▶ [Exercise instructions]
Your answer must consist only of the lines from the start of the entries through the line that holds "Send Text Message", copied exactly, with no pictures.

[Records for this exercise Boundary: Start]

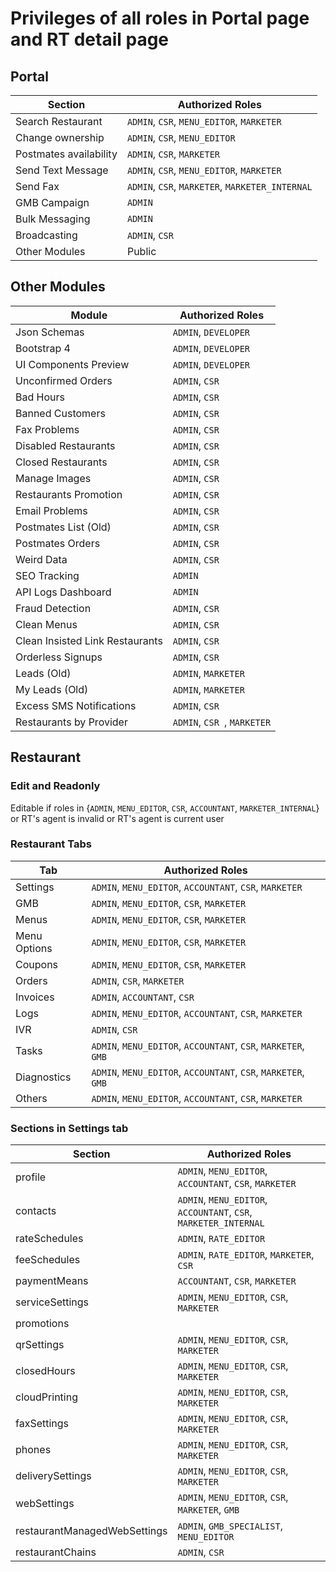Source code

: # Privileges of all roles in Portal page and RT detail page

## Portal

| Section | Authorized Roles |
|---------|------------------|
| Search Restaurant | `ADMIN`, `CSR`, `MENU_EDITOR`, `MARKETER` |
| Change ownership | `ADMIN`, `CSR`, `MENU_EDITOR` |
| Postmates availability | `ADMIN`, `CSR`, `MARKETER` |
| Send Text Message | `ADMIN`, `CSR`, `MENU_EDITOR`, `MARKETER` |
| Send Fax | `ADMIN`, `CSR`, `MARKETER`, `MARKETER_INTERNAL` |
| GMB Campaign | `ADMIN` |
| Bulk Messaging | `ADMIN` |
| Broadcasting | `ADMIN`, `CSR` |
| Other Modules | Public |

## Other Modules 

| Module | Authorized Roles |
|---------|------------------|
| Json Schemas | `ADMIN`, `DEVELOPER ` |
| Bootstrap 4 | `ADMIN`, `DEVELOPER ` |
| UI Components Preview | `ADMIN`, `DEVELOPER ` |
| Unconfirmed Orders | `ADMIN`, `CSR ` |
| Bad Hours | `ADMIN`, `CSR ` |
| Banned Customers | `ADMIN`, `CSR ` |
| Fax Problems | `ADMIN`, `CSR ` |
| Disabled Restaurants | `ADMIN`, `CSR ` |
| Closed Restaurants | `ADMIN`, `CSR ` |
| Manage Images | `ADMIN`, `CSR ` |
| Restaurants Promotion | `ADMIN`, `CSR ` |
| Email Problems | `ADMIN`, `CSR ` |
| Postmates List (Old) | `ADMIN`, `CSR ` |
| Postmates Orders | `ADMIN`, `CSR ` |
| Weird Data | `ADMIN`, `CSR ` |
| SEO Tracking | `ADMIN` |
| API Logs Dashboard | `ADMIN` |
| Fraud Detection | `ADMIN`,  `CSR ` |
| Clean Menus | `ADMIN`,  `CSR ` |
| Clean Insisted Link Restaurants | `ADMIN`, `CSR ` |
| Orderless Signups | `ADMIN`,  `CSR ` |
| Leads (Old) | `ADMIN`, `MARKETER ` |
| My Leads (Old) | `ADMIN`, `MARKETER ` |
| Excess SMS Notifications | `ADMIN`, `CSR ` |
| Restaurants by Provider | `ADMIN`, `CSR `, `MARKETER` |

## Restaurant

### Edit and Readonly
Editable if roles in {`ADMIN`, `MENU_EDITOR`, `CSR`, `ACCOUNTANT`, `MARKETER_INTERNAL`}
or RT's agent is invalid or RT's agent is current user

### Restaurant Tabs
| Tab | Authorized Roles |
|---------|------------------|
| Settings | `ADMIN`, `MENU_EDITOR`, `ACCOUNTANT`, `CSR`, `MARKETER`|
| GMB | `ADMIN`, `MENU_EDITOR`, `CSR`, `MARKETER` |
| Menus | `ADMIN`, `MENU_EDITOR`, `CSR`, `MARKETER` |
| Menu Options | `ADMIN`, `MENU_EDITOR`, `CSR`, `MARKETER` |
| Coupons | `ADMIN`, `MENU_EDITOR`, `CSR`, `MARKETER` |
| Orders | `ADMIN`, `CSR`, `MARKETER` |
| Invoices | `ADMIN`, `ACCOUNTANT`, `CSR` |
| Logs | `ADMIN`, `MENU_EDITOR`, `ACCOUNTANT`, `CSR`, `MARKETER` |
| IVR | `ADMIN`, `CSR` |
| Tasks | `ADMIN`, `MENU_EDITOR`, `ACCOUNTANT`, `CSR`, `MARKETER`, `GMB` |
| Diagnostics | `ADMIN`, `MENU_EDITOR`, `ACCOUNTANT`, `CSR`, `MARKETER`, `GMB` |
| Others | `ADMIN`, `MENU_EDITOR`, `ACCOUNTANT`, `CSR`, `MARKETER` |


### Sections in Settings tab
| Section | Authorized Roles |
|---------|------------------|
| profile | `ADMIN`, `MENU_EDITOR`, `ACCOUNTANT`, `CSR`, `MARKETER` |
| contacts | `ADMIN`, `MENU_EDITOR`, `ACCOUNTANT`, `CSR`, `MARKETER_INTERNAL` |
| rateSchedules | `ADMIN`, `RATE_EDITOR` |
| feeSchedules | `ADMIN`, `RATE_EDITOR`, `MARKETER`, `CSR` |
| paymentMeans | `ACCOUNTANT`, `CSR`, `MARKETER` |
| serviceSettings | `ADMIN`, `MENU_EDITOR`, `CSR`, `MARKETER` |
| promotions |  |
| qrSettings | `ADMIN`, `MENU_EDITOR`, `CSR`, `MARKETER` |
| closedHours | `ADMIN`, `MENU_EDITOR`, `CSR`, `MARKETER` |
| cloudPrinting | `ADMIN`, `MENU_EDITOR`, `CSR`, `MARKETER` |
| faxSettings | `ADMIN`, `MENU_EDITOR`, `CSR`, `MARKETER` |
| phones | `ADMIN`, `MENU_EDITOR`, `CSR`, `MARKETER` |
| deliverySettings | `ADMIN`, `MENU_EDITOR`, `CSR`, `MARKETER` |
| webSettings | `ADMIN`, `MENU_EDITOR`, `CSR`, `MARKETER`, `GMB` |
| restaurantManagedWebSettings | `ADMIN`, `GMB_SPECIALIST`, `MENU_EDITOR` |
| restaurantChains | `ADMIN`, `CSR` |


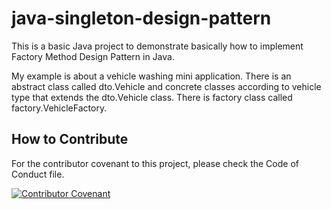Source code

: # java-singleton-design-pattern
This is a basic Java project to demonstrate basically how to implement Factory Method Design Pattern in Java.

My example is about a vehicle washing mini application. There is an abstract class called dto.Vehicle and concrete classes according to vehicle type that extends the dto.Vehicle class. There is factory class called factory.VehicleFactory.

## How to Contribute

For the contributor covenant to this project, please check the Code of Conduct file.

[![Contributor Covenant](https://img.shields.io/badge/Contributor%20Covenant-2.1-4baaaa.svg)](CODE_OF_CONDUCT.md)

[Records for this exercise Boundary: End]

▶ [Result below]
Source code

: # Privileges of all roles in Portal page and RT detail page

## Portal

| Section | Authorized Roles |
|---------|------------------|
| Search Restaurant | `ADMIN`, `CSR`, `MENU_EDITOR`, `MARKETER` |
| Change ownership | `ADMIN`, `CSR`, `MENU_EDITOR` |
| Postmates availability | `ADMIN`, `CSR`, `MARKETER` |
| Send Text Message | `ADMIN`, `CSR`, `MENU_EDITOR`, `MARKETER` |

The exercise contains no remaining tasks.